Based on the World Health Organization (2017), depression is ranked as the greatest source of disability worldwide (with 7.5% of individuals in 2015 having depression) and anxiety disorder globally ranked as the sixth causing significant impairment (among 3.4% of individuals in 2015). The National Comorbidity Survey (Kessler et al., 2005) found that social anxiety is presented as the third communal disorder among individuals followed by depression and alcohol dependence.
What are the etiologies of social anxiety disorder?
Several twin studies disclosed that there is a significant genetic influence of 30-40% on the emergence of social anxiety disorder (Beatty et al., 2002). Anxiety disorders are known to be transgenerational and passed on to individual’s offspring (Allain et al., 2022).
Biological and environmental factors
Studies show that social anxiety disorder likely results from a compound interaction of biological and environmental influences, like many other mental health illnesses (Allain et al., 2022).
People who were socially anxious consistently underperformed, had more negative self-evaluative views, and consistently underestimated their abilities (Stopa & Clark, 1993).
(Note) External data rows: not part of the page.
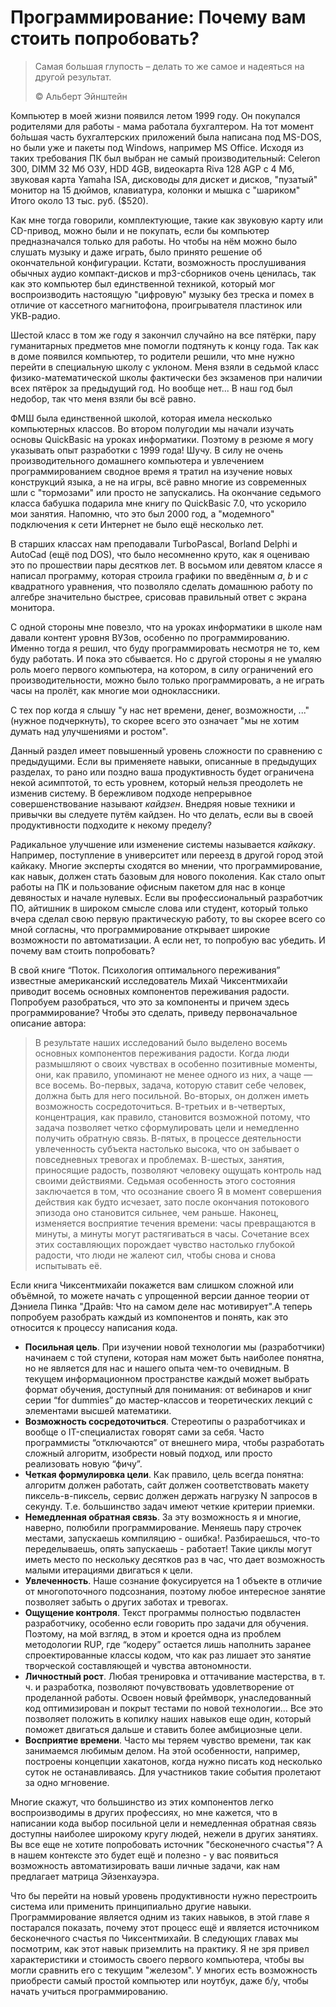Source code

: # Программирование: Почему вам стоить попробовать?

> Самая большая глупость – делать то же самое и надеяться на другой результат.
>
> ©️ Альберт Эйнштейн

Компьютер в моей жизни появился летом 1999 году. Он покупался родителями для работы - мама работала бухгалтером. На тот момент бо́льшая часть
бухгалтерских приложений была написана под MS-DOS, но были уже и пакеты под Windows, например MS Office. Исходя из таких требования ПК был выбран не
самый производительный: Celeron 300, DIMM 32 Мб ОЗУ, HDD 4GB, видеокарта Riva 128 AGP c 4 Мб, звуковая карта Yamaha ISA, дисководы для дискет и дисков, "пузатый" монитор на 15 дюймов, клавиатура, колонки и мышка с "шариком" Итого около 13 тыс. руб. ($520).

Как мне тогда говорили, комплектующие, такие как звуковую карту или CD-привод, можно были и не покупать, если бы компьютер
предназначался только для работы. Но чтобы на нём можно было слушать музыку и даже играть, было принято решение об окончательной конфигурации. Кстати, возможность прослушивания обычных аудио компакт-дисков и mp3-сборников очень ценилась, так как это компьютер был единственной
техникой, который мог воспроизводить настоящую "цифровую" музыку без треска и помех в отличие от кассетного магнитофона, проигрывателя пластинок или
УКВ-радио.

Шестой класс в том же году я закончил случайно на все пятёрки, пару гуманитарных предметов мне помогли подтянуть к концу года. Так как в доме появился
компьютер, то родители решили, что мне нужно перейти в специальную школу с уклоном. Меня взяли в седьмой класс физико-математической школы
фактически без экзаменов при наличии всех пятёрок за предыдущий год. Но вообще нет... В наш год был недобор, так что меня взяли бы всё равно.

ФМШ была единственной школой, которая имела несколько компьютерных классов. Во втором полугодии мы начали изучать основы QuickBasic на уроках
информатики. Поэтому в резюме я могу указывать опыт разработки с 1999 года! Шучу. В силу не очень производительного домашнего компьютера и увлечением
программированием сводное время я тратил на изучение новых конструкций языка, а не на игры, всё равно многие из современных шли с "тормозами" или
просто не запускались. На окончание седьмого класса бабушка подарила мне книгу по QuickBasic 7.0, что ускорило мои занятия. Напомню, что это был 2000 год, а "модемного" подключения к сети Интернет не было ещё несколько лет.

В старших классах нам преподавали TurboPascal, Borland Delphi и AutoCad (ещё под DOS), что было несомненно круто, как я оцениваю это по прошествии
пары десятков лет. В восьмом или девятом классе я написал программу, которая строила графики по введённым _a_, _b_ и _c_ квадратного уравнения, что
позволяло сделать домашнюю работу по алгебре значительно быстрее, срисовав правильный ответ с экрана монитора.

С одной стороны мне повезло, что на уроках информатики в школе нам давали контент уровня ВУЗов, особенно по программированию. Именно тогда я решил,
что буду программировать несмотря не то, кем буду работать. И пока это сбывается. Но с другой стороны я не умаляю роль моего первого компьютера, на
котором, в силу ограничений его производительности, можно было только программировать, а не играть часы на пролёт, как многие мои одноклассники.

С тех пор когда я слышу "у нас нет времени, денег, возможности, ..." (нужное подчеркнуть), то скорее всего это означает "мы не хотим думать над
улучшениями и ростом".

Данный раздел имеет повышенный уровень сложности по сравнению с предыдущими. Если вы применяете навыки, описанные в предыдущих разделах, то рано или поздно ваша продуктивность будет ограничена некой асимптотой, то есть уровнем, который нельзя преодолеть не изменив систему. В бережливом подходе непрерывное совершенствование называют _кайдзен_. Внедряя новые техники и привычки вы следуете путём кайдзен. Но что делать, если вы в своей продуктивности подходите к некому пределу?

Радикальное улучшение или изменение системы называется _кайкаку_. Например, поступление в университет или переезд в другой город этой кайкаку. Многие эксперты сходятся во мнении, что программирование, как навык, должен стать базовым для нового поколения. Как стало опыт работы на ПК и пользование офисным пакетом для нас в конце девяностых и начале нулевых. Если вы профессиональный разработчик ПО, айтишник в широком смысле слова или студент, который только вчера сделал свою первую практическую работу, то вы скорее всего со мной согласны, что программирование открывает широкие возможности по автоматизации. А если нет, то попробую вас убедить. И почему вам стоить попробовать?

В свой книге “Поток. Психология оптимального переживания” известные американский исследователь Михай Чиксентмихайи приводит восемь основных компонентов переживания радости. Попробуем разобраться, что это за компоненты и причем здесь программирование? Чтобы это сделать, приведу первоначальное описание автора:

> В результате наших исследований было выделено восемь основных компонентов переживания радости. Когда люди размышляют о своих чувствах в особенно позитивные моменты, они, как правило, упоминают не менее одного из них, а чаще — все восемь.
> Во-первых, задача, которую ставит себе человек, должна быть для него посильной. Во-вторых, он должен иметь возможность сосредоточиться.
> В-третьих и в-четвертых, концентрация, как правило, становится возможной потому, что задача позволяет четко сформулировать цели и немедленно получить обратную связь.  В-пятых, в процессе деятельности увлеченность субъекта настолько высока, что он забывает о повседневных тревогах и проблемах.
> В-шестых, занятия, приносящие радость, позволяют человеку ощущать контроль над своими действиями. Седьмая особенность этого состояния заключается в том, что осознание своего Я в момент совершения действия как будто исчезает, зато после окончания потокового эпизода оно становится сильнее, чем раньше. Наконец, изменяется восприятие течения времени: часы превращаются в минуты, а минуты могут растягиваться в часы. Сочетание всех этих составляющих порождает чувство настолько глубокой радости, что люди не жалеют сил, чтобы снова и снова испытывать её.

Если книга Чиксентмихайи покажется вам слишком сложной или объёмной, то можете начать с упрощенной версии данное теории от Дэниела Пинка "Драйв: Что на самом деле нас мотивирует".А теперь попробуем разобрать каждый из компонентов и понять, как это относится к процессу написания кода.

- **Посильная цель**. При изучении новой технологии мы (разработчики) начинаем с той ступени, которая нам может быть наиболее понятна, но не является для нас и нашего опыта чем-то очевидным. В текущем информационном пространстве каждый может выбрать формат обучения, доступный для понимания: от вебинаров и книг серии “for dummies” до мастер-классов и теоретических лекций с элементами высшей математики.
- **Возможность сосредоточиться**. Стереотипы о разработчиках и вообще о IT-специалистах говорят сами за себя. Часто программисты “отключаются” от внешнего мира, чтобы разработать сложный алгоритм, изобрести новый подход, или просто реализовать новую “фичу”.
- **Четкая формулировка цели**. Как правило, цель всегда понятна: алгоритм должен работать, сайт должен соответствовать макету пиксель-в-пиксель, сервис должен держать нагрузку N запросов в секунду. Т.е. большинство задач имеют четкие критерии приемки.
- **Немедленная обратная связь**. За эту возможность я и многие, наверно, полюбили программирование. Меняешь пару строчек местами, запускаешь компиляцию - ошибка!. Разбираешься, что-то переделываешь, опять запускаешь - работает! Такие циклы могут иметь место по нескольку десятков раз в час, что дает возможность малыми итерациями двигаться к цели.
- **Увлеченность**. Наше сознание фокусируется на 1 объекте в отличие от многопоточного подсознания, поэтому любое интересное занятие позволяет забыть о других заботах и тревогах.
- **Ощущение контроля**. Текст программы полностью подвластен разработчику, особенно если говорить про задачи для обучения. Поэтому, на мой взгляд, в этом и кроется одна из проблем методологии RUP, где “кодеру” остается лишь наполнить заранее спроектированные классы кодом, что как раз лишает это занятие творческой составляющей и чувства автономности.
- **Личностный рост**. Любая тренировка и оттачивание мастерства, в т. ч. и разработка, позволяют почувствовать удовлетворение от проделанной работы. Освоен новый фреймворк, унаследованный код оптимизирован и покрыт тестами по новой технологии… Все это позволяет положить в копилку наших навыков еще один, который поможет двигаться дальше и ставить более амбициозные цели.
- **Восприятие времени**. Часто мы теряем чувство времени, так как занимаемся любимым делом. На этой особенности, например, построены концепции хакатонов, когда нужно писать код несколько суток не останавливаясь. Для участников такие события пролетают за одно мгновение.

Многие скажут, что большинство из этих компонентов легко воспроизводимы в других профессиях, но мне кажется, что в написании кода выбор посильной цели и немедленная обратная связь доступны наиболее широкому кругу людей, нежели в других занятиях. Вы все еще не хотите попробовать источник "бесконечного счастья"? А в нашем контексте это будет ещё и полезно - у вас появиться возможность автоматизировать ваши личные задачи, как нам предлагает матрица Эйзенхауэра.

Что бы перейти на новый уровень продуктивности нужно перестроить система или применить принципиально другие навыки. Программирование является одним из таких навыков, в этой главе я постарался показать, почему этот процесс ещё и является источником бесконечного счастья по Чиксентмихайи. В следующих главах мы посмотрим, как этот навык приземлить на практику. Я не зря привел характеристики и стоимость своего первого компьютера, чтобы вы могли сравнить его с текущим "железом". У многих есть возможность приобрести самый простой компьютер или ноутбук, даже б/у, чтобы начать учиться программированию.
There is a component in the brain responsible for eliciting fear when in danger called the amygdala. When an individual with social anxiety feels unsafe or threatened in a social event, their brain tends to trigger the fear response and increase cortisol levels, which results in them feeling anxious.
Research studies indicated that the "extended amygdala" plays a crucial role in anxiety disorders (Rose & Tadi, 2022). When exposed to unfavorable or frightening facial expressions, those with social anxiety disorder have higher amygdala activity and frontal-striatal cortex. The white matter connection between the amygdala and orbitofrontal cortex was found to be lower than that of the medial prefrontal cortex. However, in several investigations of brain structure and functional connectivity in people with social anxiety disorder, the medial prefrontal cortex was found to be higher (Nagata et al., 2015).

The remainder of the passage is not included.